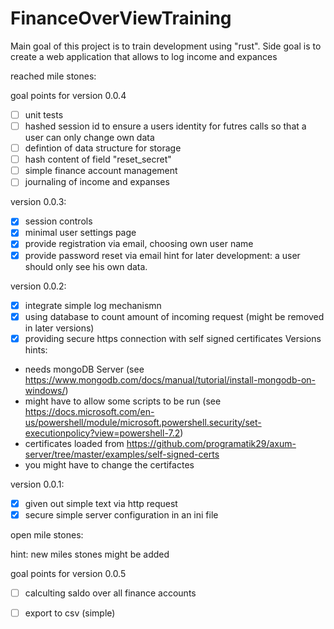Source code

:# FinanceOverViewTraining
Main goal of this project is to train development using "rust". Side goal is to create a web application that allows to log income and expances

reached mile stones:

goal points for version 0.0.4
- [ ] unit tests
- [ ] hashed session id to ensure a users identity for futres calls so that a user can only change own data
- [ ] defintion of data structure for storage
- [ ] hash content of field "reset_secret"
- [ ] simple finance account management
- [ ] journaling of income and expanses

version 0.0.3:
- [x] session controls
- [x] minimal user settings page
- [x] provide registration via email, choosing own user name
- [x] provide password reset via email
hint for later development: a user should only see his own data.

version 0.0.2:
- [x] integrate simple log mechanismn
- [x] using database to count amount of incoming request (might be removed in later versions)
- [x] providing secure https connection with self signed certificates
Versions hints:
* needs mongoDB Server (see https://www.mongodb.com/docs/manual/tutorial/install-mongodb-on-windows/)
* might have to allow some scripts to be run (see https://docs.microsoft.com/en-us/powershell/module/microsoft.powershell.security/set-executionpolicy?view=powershell-7.2) 
* certificates loaded from https://github.com/programatik29/axum-server/tree/master/examples/self-signed-certs
* you might have to change the certifactes

version 0.0.1:
- [x] given out simple text via http request
- [x] secure simple server configuration in an ini file

open mile stones:

hint: new miles stones might be added

goal points for version 0.0.5
- [ ] calculting saldo over all finance accounts
- [ ] export to csv (simple)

===

> **Work task**
Reproduce only the lines above, starting at the line with "- [x] provide registration" and ending at the line with "- [x] using", exactly as written.

> **Answer section**
- [x] provide registration via email, choosing own user name
- [x] provide password reset via email
hint for later development: a user should only see his own data.

version 0.0.2:
- [x] integrate simple log mechanismn
- [x] using database to count amount of incoming request (might be removed in later versions)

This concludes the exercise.